Where does it come from?
Well, I think, you know, we've had the left controlling the narrative for, you know, decades now, depending on, you know, whether you want to go back to the 1960s, 1930s, even early 20th century.
And they've sort of told this story about how America is a bad place.
Well, guess what America was, you know, just demographically until the Hard Seller Immigration Act of 1965.
It was essentially all African-American and white, and about 90% of it was white.
So, you know, if the country is a bad country, well, we know who we have to blame for this.
But it's really just been ingrained in all of our elite cultural institutions.
It's out there in Hollywood.
It's in the books we read.
And even out here in Montana, it's sometimes a little bit hard to just get away from that narrative relentlessly beating on you.
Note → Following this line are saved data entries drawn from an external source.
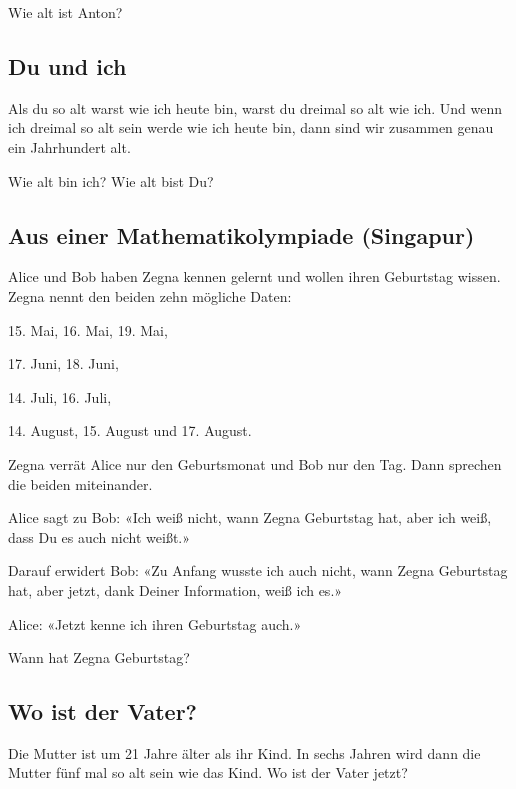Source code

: Wie alt ist Anton?


\subsection{Du und ich}

Als du so alt warst wie ich heute bin, warst du dreimal so alt wie ich. Und wenn
ich dreimal so alt sein werde wie ich heute bin, dann sind wir zusammen genau
ein Jahrhundert alt.

Wie alt bin ich? Wie alt bist Du?


\subsection{Aus einer Mathematikolympiade (Singapur)}
Alice und Bob haben Zegna kennen gelernt und wollen ihren Geburtstag wissen.
Zegna nennt den beiden zehn mögliche Daten:

15. Mai, 16. Mai, 19. Mai,

17. Juni, 18. Juni,

14. Juli, 16. Juli,

14. August, 15. August und 17. August.


Zegna verrät Alice nur den Geburtsmonat und Bob nur den Tag. Dann sprechen
die beiden miteinander.

Alice sagt zu Bob: «Ich weiß nicht, wann Zegna Geburtstag hat, aber ich weiß,
dass Du es auch nicht weißt.»

Darauf erwidert Bob: «Zu Anfang wusste ich auch nicht, wann Zegna Geburtstag
hat, aber jetzt, dank Deiner Information, weiß ich es.»

Alice: «Jetzt kenne ich ihren Geburtstag auch.»

Wann hat Zegna Geburtstag?
\TNTeop{}


\subsection{Wo ist der Vater?}

Die Mutter ist um 21 Jahre älter als ihr Kind. In sechs Jahren wird dann die
Mutter fünf mal so alt sein wie das Kind. Wo ist der Vater jetzt?

\TNTeop{}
Yeah, I just, but the idea of the guilt is what's so interesting, though, is that you have to somehow apologize for your skin color.
I'm not even saying that your skin color should be something you're proud of.
I'm not even making that contention.
I think it's indifferent to it.
I think it's irrelevant.
But the guilt is a complete, it's that, that's not indifferent or neutrality.
That is, I have to pay penance.
I have to apologize.
I mean, and I mean, Jeremy, it feels as if the kind of new religion is the religion of anti-racism, where I have to tithe, I have to give public proclamations.
My original sin is my melanin content.
The only difference is that there's no salvation.
No, and that you've hit it exactly, right?
It's original sin without salvation.
I mean, it's really a Christian heresy, ultimately.
And it has to go kind of go back with, I think that the word tithe is also really important here because it kind of gets into what some of this agenda is.
And I'm actually writing a book right now for regnary on anti-white racism that should be out sometime next year.
I love that.
So I'm kind of deeply kind of ingrained thinking about these sorts of issues right now.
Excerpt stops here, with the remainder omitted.